Monday, March 29, 2010

"You know I couldn't last... someone please take me home..."

There's nothing like a good Morrissey lyric when you want to convey internal drama.

Lately I've been constantly reminded of just how far beyond my means I live here. New York bleeding me dry and making me feel like a failure most of the time in this blog profile is no joke. Within the last few weeks that feeling has only increased ten-fold.

As I've written about before, I made a choice to live in New York. And despite any unpleasantness that I've come to associate with the price of living here, it may be the best choice I've ever made for myself. Now, and perhaps for the first time seriously, I'm questioning if I should stay here.

I still love it. I love Brooklyn. I love the shops and restaurants in my neighborhood. I love the walking. I hate that my paycheck can barely cover my bills. I hate that despite my efforts and mad budgeting to get my debt in check, I'm constantly throwing away money on Chase bank fees because I just couldn't quite make the money work again this month. Because, no matter what I do, I find myself in the red.

I know that it probably sounds like a simple solution -- spend less money. And let me tell you that I've done that. I can actually live on an obscenely small amount of money between pay checks, particularly if there's already food in the house. I've eaten boxed macaroni and cheese and locked myself in my apartment on the weekends. I've done almost everything I can think of. But I can't get caught up, let alone ahead. I've borrowed money from my generous father ad nauseum that gets recorded in a little notebook in his desk. He loves that notebook. I want to set it on fire.

I'm older and wiser now, enough to know that this cycle of debt can't go on forever. At some point - possibly in the next few months - I will need to say, okay, New York, you've broken me. I can't do this anymore. If I don't stop myself I don't know what will happen. It may be me in a rubber room. That sounds entirely feasible.

And then, what?, I just suck it up and... go? Just like that? I just move. Away from New York. My home. For as much as I've talked about it, I can't ACTUALLY imagine not living here anymore. This place that I love to hate. Oh, how that phrase resonates in every area of my life.

Friday, March 26, 2010

what today is vs. what today could be

I think long term. I'm not so much a planner, though, as a wonderer. Planning I kinda suck at. I wonder what my life would be like, could be like, if I go one way as opposed to the other. This is normal, yes?

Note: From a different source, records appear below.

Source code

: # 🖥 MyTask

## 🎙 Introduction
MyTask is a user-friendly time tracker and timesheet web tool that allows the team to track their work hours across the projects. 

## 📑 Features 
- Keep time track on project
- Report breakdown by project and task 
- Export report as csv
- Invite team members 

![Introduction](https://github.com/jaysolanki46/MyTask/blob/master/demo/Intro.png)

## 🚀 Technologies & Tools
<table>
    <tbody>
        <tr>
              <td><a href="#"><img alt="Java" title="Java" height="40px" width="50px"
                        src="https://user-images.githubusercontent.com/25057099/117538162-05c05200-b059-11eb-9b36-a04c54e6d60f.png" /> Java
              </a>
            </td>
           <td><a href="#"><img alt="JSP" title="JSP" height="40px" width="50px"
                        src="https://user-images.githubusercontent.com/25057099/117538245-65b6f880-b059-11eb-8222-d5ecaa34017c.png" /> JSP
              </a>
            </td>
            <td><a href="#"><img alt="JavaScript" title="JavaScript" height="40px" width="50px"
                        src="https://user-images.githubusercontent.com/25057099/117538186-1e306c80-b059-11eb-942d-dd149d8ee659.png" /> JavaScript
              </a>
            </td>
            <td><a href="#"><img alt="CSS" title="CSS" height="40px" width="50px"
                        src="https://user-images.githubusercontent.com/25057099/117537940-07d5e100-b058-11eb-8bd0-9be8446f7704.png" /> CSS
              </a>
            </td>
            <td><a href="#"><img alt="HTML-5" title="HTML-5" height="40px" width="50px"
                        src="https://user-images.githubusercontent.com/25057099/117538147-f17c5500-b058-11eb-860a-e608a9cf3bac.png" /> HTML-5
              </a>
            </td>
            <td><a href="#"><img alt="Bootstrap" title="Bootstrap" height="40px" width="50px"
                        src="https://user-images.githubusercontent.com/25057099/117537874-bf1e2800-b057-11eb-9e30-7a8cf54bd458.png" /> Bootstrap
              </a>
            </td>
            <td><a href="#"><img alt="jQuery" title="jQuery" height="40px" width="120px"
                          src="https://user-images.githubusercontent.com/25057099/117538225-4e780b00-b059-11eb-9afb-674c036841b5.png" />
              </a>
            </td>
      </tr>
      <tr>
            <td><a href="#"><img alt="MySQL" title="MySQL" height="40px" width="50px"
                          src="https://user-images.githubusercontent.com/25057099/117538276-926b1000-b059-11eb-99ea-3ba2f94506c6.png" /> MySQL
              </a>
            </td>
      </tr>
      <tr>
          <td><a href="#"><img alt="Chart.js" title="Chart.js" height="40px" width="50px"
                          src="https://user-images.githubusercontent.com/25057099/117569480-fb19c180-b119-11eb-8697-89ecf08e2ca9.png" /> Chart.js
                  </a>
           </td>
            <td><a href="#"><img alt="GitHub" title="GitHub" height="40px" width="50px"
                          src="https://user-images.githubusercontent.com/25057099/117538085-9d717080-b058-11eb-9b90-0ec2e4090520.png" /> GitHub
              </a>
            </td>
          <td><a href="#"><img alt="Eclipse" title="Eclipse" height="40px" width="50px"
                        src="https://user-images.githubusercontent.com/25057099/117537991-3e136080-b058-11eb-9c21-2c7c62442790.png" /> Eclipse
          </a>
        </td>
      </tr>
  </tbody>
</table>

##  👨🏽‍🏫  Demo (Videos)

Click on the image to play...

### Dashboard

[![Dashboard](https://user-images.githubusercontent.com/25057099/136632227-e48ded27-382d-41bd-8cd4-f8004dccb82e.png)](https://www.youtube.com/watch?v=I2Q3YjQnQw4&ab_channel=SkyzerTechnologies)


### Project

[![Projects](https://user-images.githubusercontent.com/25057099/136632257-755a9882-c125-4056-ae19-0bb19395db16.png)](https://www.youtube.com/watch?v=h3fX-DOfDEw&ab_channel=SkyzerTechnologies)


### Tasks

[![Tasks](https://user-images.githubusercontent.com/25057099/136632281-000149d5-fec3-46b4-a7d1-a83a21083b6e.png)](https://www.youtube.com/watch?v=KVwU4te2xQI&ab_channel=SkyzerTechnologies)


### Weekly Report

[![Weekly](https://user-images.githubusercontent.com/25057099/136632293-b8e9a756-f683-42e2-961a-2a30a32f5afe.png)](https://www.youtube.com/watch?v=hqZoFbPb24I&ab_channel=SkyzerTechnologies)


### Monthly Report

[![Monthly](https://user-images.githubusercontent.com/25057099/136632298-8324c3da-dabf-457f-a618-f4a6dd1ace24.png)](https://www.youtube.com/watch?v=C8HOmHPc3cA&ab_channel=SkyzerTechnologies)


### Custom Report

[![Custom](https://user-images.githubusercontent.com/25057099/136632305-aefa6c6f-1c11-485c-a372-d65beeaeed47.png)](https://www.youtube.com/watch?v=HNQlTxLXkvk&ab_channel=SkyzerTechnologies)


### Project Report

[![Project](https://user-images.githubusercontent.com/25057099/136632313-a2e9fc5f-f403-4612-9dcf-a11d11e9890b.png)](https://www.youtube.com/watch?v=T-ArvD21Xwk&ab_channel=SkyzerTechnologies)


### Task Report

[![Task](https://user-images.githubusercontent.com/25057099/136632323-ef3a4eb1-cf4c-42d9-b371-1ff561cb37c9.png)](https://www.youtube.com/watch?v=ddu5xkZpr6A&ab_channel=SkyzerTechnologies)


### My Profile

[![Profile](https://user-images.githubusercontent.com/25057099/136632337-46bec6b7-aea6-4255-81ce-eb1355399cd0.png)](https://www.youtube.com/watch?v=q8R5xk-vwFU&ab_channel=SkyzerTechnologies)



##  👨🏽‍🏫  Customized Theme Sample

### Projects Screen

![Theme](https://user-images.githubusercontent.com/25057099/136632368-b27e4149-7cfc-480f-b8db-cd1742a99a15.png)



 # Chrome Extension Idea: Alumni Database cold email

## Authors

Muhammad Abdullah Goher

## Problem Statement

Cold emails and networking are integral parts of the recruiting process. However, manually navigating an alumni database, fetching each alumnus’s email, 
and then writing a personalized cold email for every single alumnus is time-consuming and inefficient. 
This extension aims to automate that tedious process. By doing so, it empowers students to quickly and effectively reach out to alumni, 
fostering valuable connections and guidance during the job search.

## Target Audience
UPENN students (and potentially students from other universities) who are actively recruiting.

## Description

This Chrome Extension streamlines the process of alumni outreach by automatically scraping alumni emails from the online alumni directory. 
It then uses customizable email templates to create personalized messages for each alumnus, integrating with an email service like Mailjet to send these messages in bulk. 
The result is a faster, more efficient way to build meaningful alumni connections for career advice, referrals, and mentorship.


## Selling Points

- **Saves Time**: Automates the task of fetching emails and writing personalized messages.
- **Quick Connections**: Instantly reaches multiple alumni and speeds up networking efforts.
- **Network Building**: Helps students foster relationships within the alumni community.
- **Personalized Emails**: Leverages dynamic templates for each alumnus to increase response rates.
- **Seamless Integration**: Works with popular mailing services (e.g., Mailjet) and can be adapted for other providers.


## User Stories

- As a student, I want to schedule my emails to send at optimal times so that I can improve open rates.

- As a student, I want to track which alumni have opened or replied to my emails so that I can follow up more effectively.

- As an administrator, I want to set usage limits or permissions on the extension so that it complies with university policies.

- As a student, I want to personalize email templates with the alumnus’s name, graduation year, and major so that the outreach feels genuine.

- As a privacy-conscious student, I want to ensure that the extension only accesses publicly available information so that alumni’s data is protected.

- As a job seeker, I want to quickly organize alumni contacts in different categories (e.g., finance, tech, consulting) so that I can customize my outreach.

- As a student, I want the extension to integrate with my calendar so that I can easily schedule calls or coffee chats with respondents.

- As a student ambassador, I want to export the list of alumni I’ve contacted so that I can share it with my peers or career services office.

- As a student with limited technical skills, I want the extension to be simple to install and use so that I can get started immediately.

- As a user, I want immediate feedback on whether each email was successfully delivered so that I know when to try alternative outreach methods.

Six years ago, I made a choice to live in New York. I probably could have gone anywhere else, including back home to Pennsylvania, but at the time New York was the only place I could be. It was more than the only place that I wanted to be, it was just it. Not including my very brief stint considering graduate school for teaching theatre, I didn't even consider living anywhere else. Why would I? My boyfriend was here, and we had decided to move in together, and DUH! it was New York! Everything, and everyone, I wanted was here. And I was very happy. I was going to get a job in Manhattan! Where I would dress smartly and I would have books - oodles of them! - and read New York Magazine.

I did a lot of those things for a while, particularly the being happy part. That may have been my favorite.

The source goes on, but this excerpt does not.